:: TASK BRIEF ::
Below are some records; copy each line in them that contains "ToolOrchestrator".

:: RAW DATA ::
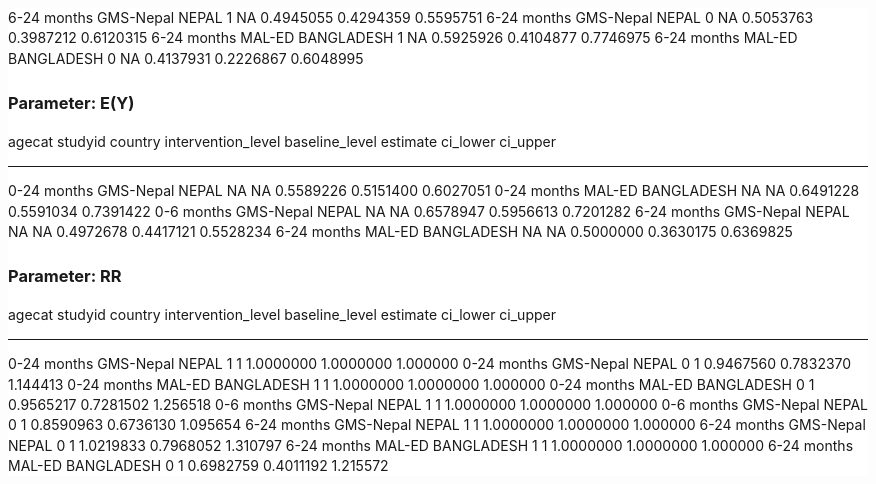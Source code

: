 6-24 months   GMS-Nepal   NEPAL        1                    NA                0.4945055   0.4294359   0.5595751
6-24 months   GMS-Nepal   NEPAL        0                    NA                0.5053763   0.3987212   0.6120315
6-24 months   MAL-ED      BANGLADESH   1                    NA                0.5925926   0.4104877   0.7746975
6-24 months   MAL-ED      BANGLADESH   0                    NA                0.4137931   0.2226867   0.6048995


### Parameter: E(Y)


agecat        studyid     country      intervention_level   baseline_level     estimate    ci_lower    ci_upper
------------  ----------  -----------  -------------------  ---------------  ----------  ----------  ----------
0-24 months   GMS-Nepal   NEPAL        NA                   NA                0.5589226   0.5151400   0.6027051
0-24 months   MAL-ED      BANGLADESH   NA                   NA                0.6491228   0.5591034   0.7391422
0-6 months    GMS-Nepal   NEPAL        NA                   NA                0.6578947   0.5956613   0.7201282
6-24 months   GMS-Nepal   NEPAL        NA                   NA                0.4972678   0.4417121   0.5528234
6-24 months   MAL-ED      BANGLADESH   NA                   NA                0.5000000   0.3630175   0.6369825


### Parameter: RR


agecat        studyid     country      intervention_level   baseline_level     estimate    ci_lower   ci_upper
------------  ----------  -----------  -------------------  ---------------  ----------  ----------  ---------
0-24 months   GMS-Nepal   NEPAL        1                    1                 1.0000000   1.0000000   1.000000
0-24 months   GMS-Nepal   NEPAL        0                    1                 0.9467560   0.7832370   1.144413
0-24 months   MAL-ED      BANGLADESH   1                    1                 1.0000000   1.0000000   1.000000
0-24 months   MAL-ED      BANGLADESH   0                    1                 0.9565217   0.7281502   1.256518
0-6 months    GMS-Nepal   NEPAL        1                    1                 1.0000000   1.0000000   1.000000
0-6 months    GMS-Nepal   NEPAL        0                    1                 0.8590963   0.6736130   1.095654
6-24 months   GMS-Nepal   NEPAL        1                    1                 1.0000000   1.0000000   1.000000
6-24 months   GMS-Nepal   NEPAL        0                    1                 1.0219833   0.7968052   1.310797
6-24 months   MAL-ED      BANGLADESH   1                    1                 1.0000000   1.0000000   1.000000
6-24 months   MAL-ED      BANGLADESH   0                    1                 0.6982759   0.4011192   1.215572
---
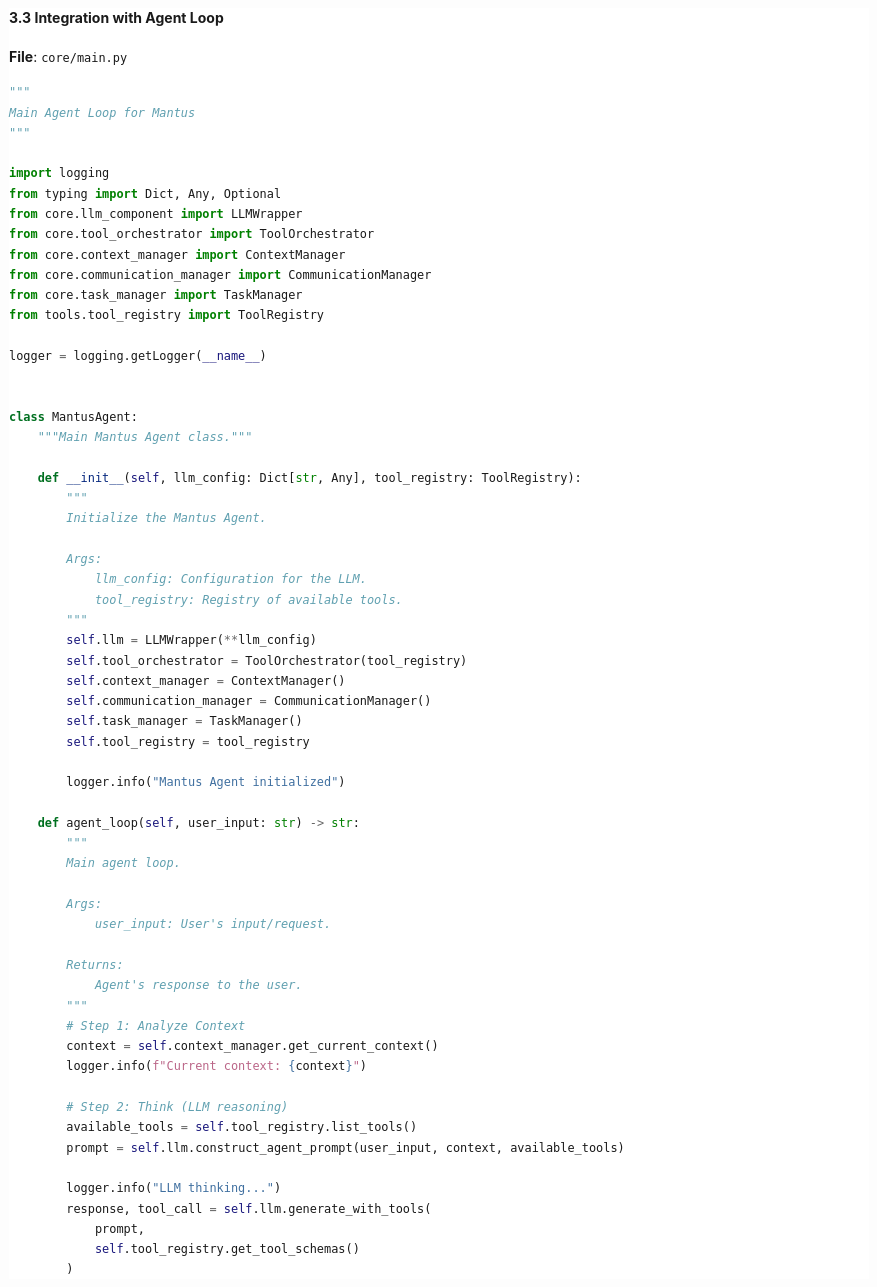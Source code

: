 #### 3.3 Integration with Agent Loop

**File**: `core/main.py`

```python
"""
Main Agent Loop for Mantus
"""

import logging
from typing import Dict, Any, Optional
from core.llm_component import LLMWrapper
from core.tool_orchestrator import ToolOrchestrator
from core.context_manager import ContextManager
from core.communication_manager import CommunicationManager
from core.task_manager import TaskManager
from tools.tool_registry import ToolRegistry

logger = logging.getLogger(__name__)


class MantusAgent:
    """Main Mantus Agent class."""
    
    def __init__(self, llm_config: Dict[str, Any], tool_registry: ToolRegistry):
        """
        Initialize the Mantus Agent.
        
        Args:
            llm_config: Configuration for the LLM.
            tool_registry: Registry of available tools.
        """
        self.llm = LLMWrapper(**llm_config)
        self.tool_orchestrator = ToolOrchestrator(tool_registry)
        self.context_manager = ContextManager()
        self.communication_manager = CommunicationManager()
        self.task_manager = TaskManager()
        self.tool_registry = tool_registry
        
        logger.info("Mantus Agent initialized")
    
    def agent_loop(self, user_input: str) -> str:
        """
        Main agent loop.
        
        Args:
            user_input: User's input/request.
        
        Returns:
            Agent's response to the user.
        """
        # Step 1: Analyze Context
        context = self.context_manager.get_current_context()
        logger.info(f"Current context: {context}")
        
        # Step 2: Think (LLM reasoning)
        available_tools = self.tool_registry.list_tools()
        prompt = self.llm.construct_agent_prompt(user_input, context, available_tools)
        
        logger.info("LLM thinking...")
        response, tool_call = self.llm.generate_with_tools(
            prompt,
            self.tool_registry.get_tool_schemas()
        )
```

:: TASK OUTPUT ::
from core.tool_orchestrator import ToolOrchestrator
        self.tool_orchestrator = ToolOrchestrator(tool_registry)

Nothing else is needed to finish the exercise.